Est-ce lui l’auteur du livre qui vous a inspiré?
Jasmila Zbanic : Oui. « Under the UN flag », le livre d’Hasan Nuhanovic, est le récit minute par minute de ce qui s’est passé dans la base de l’ONU. Il décrit les notices publiées par les autorités durant les négociations. Le livre est un document très utile pour qui veut précisément savoir comment les événements se sont succédés. J’ai dû m’éloigner du livre puisque mon personnage et sa famille sont fictionnels. Il me fallait construire leur propre histoire et mon propre récit.
Justement, de quelles autres sources vous êtes-vous servie?
Jasmila Zbanic : J’ai rencontré de nombreuses femmes qui ont vu leurs fils et maris emportés et qui sont ensuite allées identifier leurs restes issus de ces fosses communes.
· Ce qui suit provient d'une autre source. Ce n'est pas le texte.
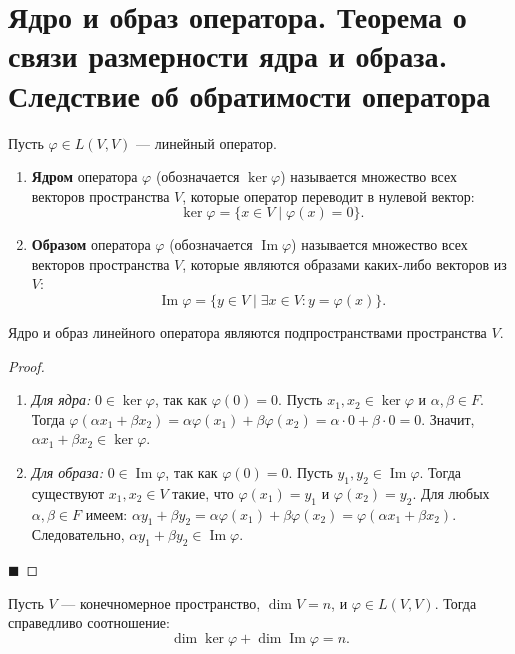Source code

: \section{Ядро и образ оператора. Теорема о связи размерности ядра и образа. Следствие об обратимости оператора}

\begin{definition}
Пусть $\varphi \in L(V, V)$ --- линейный оператор. 
\begin{enumerate}
    \item \textbf{Ядром} оператора $\varphi$ (обозначается $\ker \varphi$) называется множество всех векторов пространства $V$, которые оператор переводит в нулевой вектор:
    \[
    \ker \varphi = \{ x \in V \mid \varphi(x) = 0 \}.
    \]
    \item \textbf{Образом} оператора $\varphi$ (обозначается $\operatorname{Im} \varphi$) называется множество всех векторов пространства $V$, которые являются образами каких-либо векторов из $V$:
    \[
    \operatorname{Im} \varphi = \{ y \in V \mid \exists x \in V : y = \varphi(x) \}.
    \]
\end{enumerate}
\end{definition}

\begin{theorem}
Ядро и образ линейного оператора являются подпространствами пространства $V$.
\end{theorem}

\begin{proof}
\begin{enumerate}
    \item \textit{Для ядра:} $0 \in \ker \varphi$, так как $\varphi(0) = 0$. Пусть $x_1, x_2 \in \ker \varphi$ и $\alpha, \beta \in F$. Тогда $\varphi(\alpha x_1 + \beta x_2) = \alpha \varphi(x_1) + \beta \varphi(x_2) = \alpha \cdot 0 + \beta \cdot 0 = 0$. Значит, $\alpha x_1 + \beta x_2 \in \ker \varphi$.
    \item \textit{Для образа:} $0 \in \operatorname{Im} \varphi$, так как $\varphi(0) = 0$. Пусть $y_1, y_2 \in \operatorname{Im} \varphi$. Тогда существуют $x_1, x_2 \in V$ такие, что $\varphi(x_1) = y_1$ и $\varphi(x_2) = y_2$. Для любых $\alpha, \beta \in F$ имеем: $\alpha y_1 + \beta y_2 = \alpha \varphi(x_1) + \beta \varphi(x_2) = \varphi(\alpha x_1 + \beta x_2)$. Следовательно, $\alpha y_1 + \beta y_2 \in \operatorname{Im} \varphi$.
\end{enumerate}
\hfill$\blacksquare$
\end{proof}

\begin{theorem}
Пусть $V$ --- конечномерное пространство, $\dim V = n$, и $\varphi \in L(V, V)$. Тогда справедливо соотношение:
\[
\dim \ker \varphi + \dim \operatorname{Im} \varphi = n.
\]
\end{theorem}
J’ai décidé de faire de mon personnage principal une femme qui travaille pour l’ONU afin qu’elle puisse assister de l’intérieur aux négociations entre l’ONU et les nationalistes serbes. Mais je l’ai voulu bosniaque pour qu’elle partage le destin de ces hommes, de ces victimes.
Pourquoi teniez-vous à ce qu’elle soit une femme?
Jasmila Zbanic : Les films de guerre sont à 99% abordés du point de vue des hommes. Telle que je l’ai vécue, la guerre ne ressemble pas aux images spectaculaires de ces batailles, de ces armées qu’on nous propose. Pour moi, la banalité de la guerre, c’est l’image d’une femme tuée par d’une balle dans le dos alors qu’elle était en train de préparer à déjeuner, qui gît face contre terre dans son sang et que des soldats dépouillent de ses affaires. Voilà à quoi ça ressemble dans la réalité. La guerre est toujours une recherche de profit. Ce n’est jamais une question de démocratie, de nations qui se combattent ou de religions qui s’affrontent. Tout cela n’est qu’un masque, qu’un alibi. La vraie raison est toujours le profit. C’est ce point de vue féministe sur la guerre que je voulais montrer à travers le personnage d’Aïda. Je voulais rester au niveau d’un être humain plongé dans la banalité du mal.
Pensez-vous, comme Virginia Woolf, que « la guerre n’a qu’un genre et il est masculin » ?
Jasmila Zbanic : Oui, et c’est aussi vraiment le fruit de mon expérience : la guerre est créée par les hommes, même si parfois quelques femmes les rejoignent. Mais, majoritairement, la guerre est un jeu masculin porté par un système de pensée masculin.
Savez-vous si La Voix d’Aïda est la première fiction consacrée aux massacres de Srebrenica?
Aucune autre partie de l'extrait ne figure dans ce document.